Cook. Chop. Chill. Repeat.        (For eight hours)

Above (left to right):  Janice Pastor, Seth Rolland, Kathy Darrow, and Suzanne Wilson with happy smiles at the end of a long day.


What do you do on a sunny October Sunday? When given apples, PT Gleaners make applesauce. A huge thank you to Katie Appleyard, Bobi Beery, Kathy Darrow, Mike Farrell, Mary Hunt, Stacey Larsen, Jim Moore, Janice Pastor, Tom Pendley, Seth Rolland, Doug Van Allen, and Suzanne Wilson. An additional thank you to David Engle for use of his compressor.
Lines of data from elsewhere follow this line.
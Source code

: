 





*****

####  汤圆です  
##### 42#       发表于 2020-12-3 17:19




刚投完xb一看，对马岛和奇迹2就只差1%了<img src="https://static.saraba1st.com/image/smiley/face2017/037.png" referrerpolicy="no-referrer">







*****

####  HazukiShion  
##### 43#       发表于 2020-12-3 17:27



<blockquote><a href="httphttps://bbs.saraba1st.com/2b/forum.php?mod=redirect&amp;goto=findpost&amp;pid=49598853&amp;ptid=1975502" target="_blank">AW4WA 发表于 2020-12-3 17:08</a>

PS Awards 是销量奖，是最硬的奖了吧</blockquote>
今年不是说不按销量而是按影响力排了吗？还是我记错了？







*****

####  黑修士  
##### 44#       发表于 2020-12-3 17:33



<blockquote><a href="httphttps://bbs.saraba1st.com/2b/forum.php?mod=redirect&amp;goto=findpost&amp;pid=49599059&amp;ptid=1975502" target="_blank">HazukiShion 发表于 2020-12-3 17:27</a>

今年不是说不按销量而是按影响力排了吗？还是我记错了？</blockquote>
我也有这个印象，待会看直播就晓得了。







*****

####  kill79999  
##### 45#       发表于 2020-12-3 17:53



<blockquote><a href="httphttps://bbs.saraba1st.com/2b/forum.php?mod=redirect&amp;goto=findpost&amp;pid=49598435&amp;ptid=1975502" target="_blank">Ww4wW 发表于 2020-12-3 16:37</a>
The herculean effort produced 1700 pounds of sauce: 1590 pounds of sauce (212 gallons) to be used in Port Townsend and Chimacum school lunches; some of it will also end up at the Food Banks and the Recovery Café. 

 

Arriving at 7:30 am at the Blue Heron Middle School kitchen dock, the volunteer crew unloaded 4 truckloads of apples that were hand picked by gleaners over the past couple of weeks. As fast as they were unloaded, the chopping, cooking, and chilling stations were set up. The crew was encouraged to try their hands at all stations to cross-train as well as give themselves a break from repetitive tasks. Taking breaks became even more important as the day unfolded -- it was the biggest amount of apples sauced, ever. In prior years the saucing took place over many weekends, but this time due to a less abundant crop and the need, it was decided to tackle the harvest all in one day. 

 

By the numbers:

They started with 3265 total pounds of apples picked and hand sorted.
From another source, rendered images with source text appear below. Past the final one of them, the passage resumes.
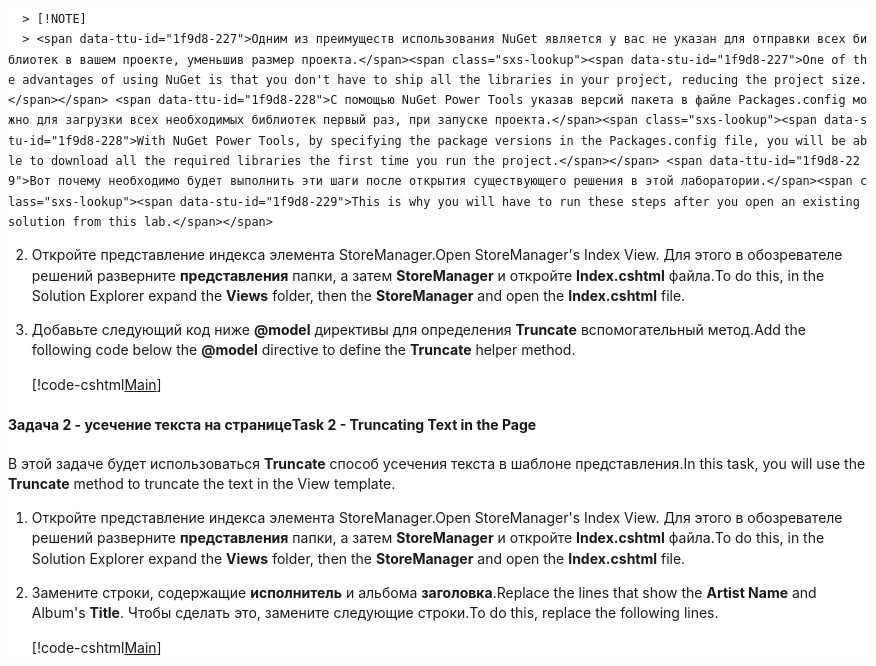       > [!NOTE]
      > <span data-ttu-id="1f9d8-227">Одним из преимуществ использования NuGet является у вас не указан для отправки всех библиотек в вашем проекте, уменьшив размер проекта.</span><span class="sxs-lookup"><span data-stu-id="1f9d8-227">One of the advantages of using NuGet is that you don't have to ship all the libraries in your project, reducing the project size.</span></span> <span data-ttu-id="1f9d8-228">С помощью NuGet Power Tools указав версий пакета в файле Packages.config можно для загрузки всех необходимых библиотек первый раз, при запуске проекта.</span><span class="sxs-lookup"><span data-stu-id="1f9d8-228">With NuGet Power Tools, by specifying the package versions in the Packages.config file, you will be able to download all the required libraries the first time you run the project.</span></span> <span data-ttu-id="1f9d8-229">Вот почему необходимо будет выполнить эти шаги после открытия существующего решения в этой лаборатории.</span><span class="sxs-lookup"><span data-stu-id="1f9d8-229">This is why you will have to run these steps after you open an existing solution from this lab.</span></span>
2. <span data-ttu-id="1f9d8-230">Откройте представление индекса элемента StoreManager.</span><span class="sxs-lookup"><span data-stu-id="1f9d8-230">Open StoreManager's Index View.</span></span> <span data-ttu-id="1f9d8-231">Для этого в обозревателе решений разверните **представления** папки, а затем **StoreManager** и откройте **Index.cshtml** файла.</span><span class="sxs-lookup"><span data-stu-id="1f9d8-231">To do this, in the Solution Explorer expand the **Views** folder, then the **StoreManager** and open the **Index.cshtml** file.</span></span>
3. <span data-ttu-id="1f9d8-232">Добавьте следующий код ниже <strong>@model</strong> директивы для определения <strong>Truncate</strong> вспомогательный метод.</span><span class="sxs-lookup"><span data-stu-id="1f9d8-232">Add the following code below the <strong>@model</strong> directive to define the <strong>Truncate</strong> helper method.</span></span>

    [!code-cshtml[Main](aspnet-mvc-4-helpers-forms-and-validation/samples/sample7.cshtml)]

<a id="Ex2Task2"></a>

<a id="Task_2_-_Truncating_Text_in_the_Page"></a>
#### <a name="task-2---truncating-text-in-the-page"></a><span data-ttu-id="1f9d8-233">Задача 2 - усечение текста на странице</span><span class="sxs-lookup"><span data-stu-id="1f9d8-233">Task 2 - Truncating Text in the Page</span></span>

<span data-ttu-id="1f9d8-234">В этой задаче будет использоваться **Truncate** способ усечения текста в шаблоне представления.</span><span class="sxs-lookup"><span data-stu-id="1f9d8-234">In this task, you will use the **Truncate** method to truncate the text in the View template.</span></span>

1. <span data-ttu-id="1f9d8-235">Откройте представление индекса элемента StoreManager.</span><span class="sxs-lookup"><span data-stu-id="1f9d8-235">Open StoreManager's Index View.</span></span> <span data-ttu-id="1f9d8-236">Для этого в обозревателе решений разверните **представления** папки, а затем **StoreManager** и откройте **Index.cshtml** файла.</span><span class="sxs-lookup"><span data-stu-id="1f9d8-236">To do this, in the Solution Explorer expand the **Views** folder, then the **StoreManager** and open the **Index.cshtml** file.</span></span>
2. <span data-ttu-id="1f9d8-237">Замените строки, содержащие **исполнитель** и альбома **заголовка**.</span><span class="sxs-lookup"><span data-stu-id="1f9d8-237">Replace the lines that show the **Artist Name** and Album's **Title**.</span></span> <span data-ttu-id="1f9d8-238">Чтобы сделать это, замените следующие строки.</span><span class="sxs-lookup"><span data-stu-id="1f9d8-238">To do this, replace the following lines.</span></span>

    [!code-cshtml[Main](aspnet-mvc-4-helpers-forms-and-validation/samples/sample8.cshtml)]

<a id="Ex2Task3"></a>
2755 pounds were chopped, cooked, and chilled into sauce

  380 pounds were taken to Chimacum schools for cider

             130 pounds were held for the Gleaner Cider Party on Oct. 30

The remaining poundage either didn't make the cut or was what was created when the stems, skins, and seeds were removed from the sauce

 

The result:  1700 pounds or 224 gallons.

 

CHOP

Apples were first sorted by hand and divided between saucing or cider making at Chimacum schools and the Gleaner party. (Bad apples went directly into the bin for composting.) Saucing apples were then washed and run through the chipper into a 5 gallon pail where they were carried to the kitchen.


COOK

Seven pails of chopped up apples went into the big steam kettle. (Five pails into the smaller steam kettle.) When the mash reached 180 degrees, the steam lid was clamped down to boil them for five more minutes. Fully cooked mash was then carefully poured into "Fabio" the Italian sauce maker machine one pitcher full at a time. At that point the hot mash was pushed through a screen separating all the seeds, skins, and stems out -- sending the cleaned sauce in one container and the roughage into another. 


CHILL

In order for the sauce to cool before going into the freezer for keeps, the sauce was run through water cooled pipes to bring the temperature down. It's no small task as apple sauce is very thick and doesn't like to give up its heat, but the killer chiller machine does the trick by running the sauce through metal pipes surrounded with larger pipes holding cold water. The heat transfers to the metal and then the water and the now cooled sauce is ready to go into the freezer for the final big chill. 


It's not a simple process, or fast, but it is efficient and an example of what can be accomplished when one person wondered, "How can we use the excess of apples growing in our backyards?"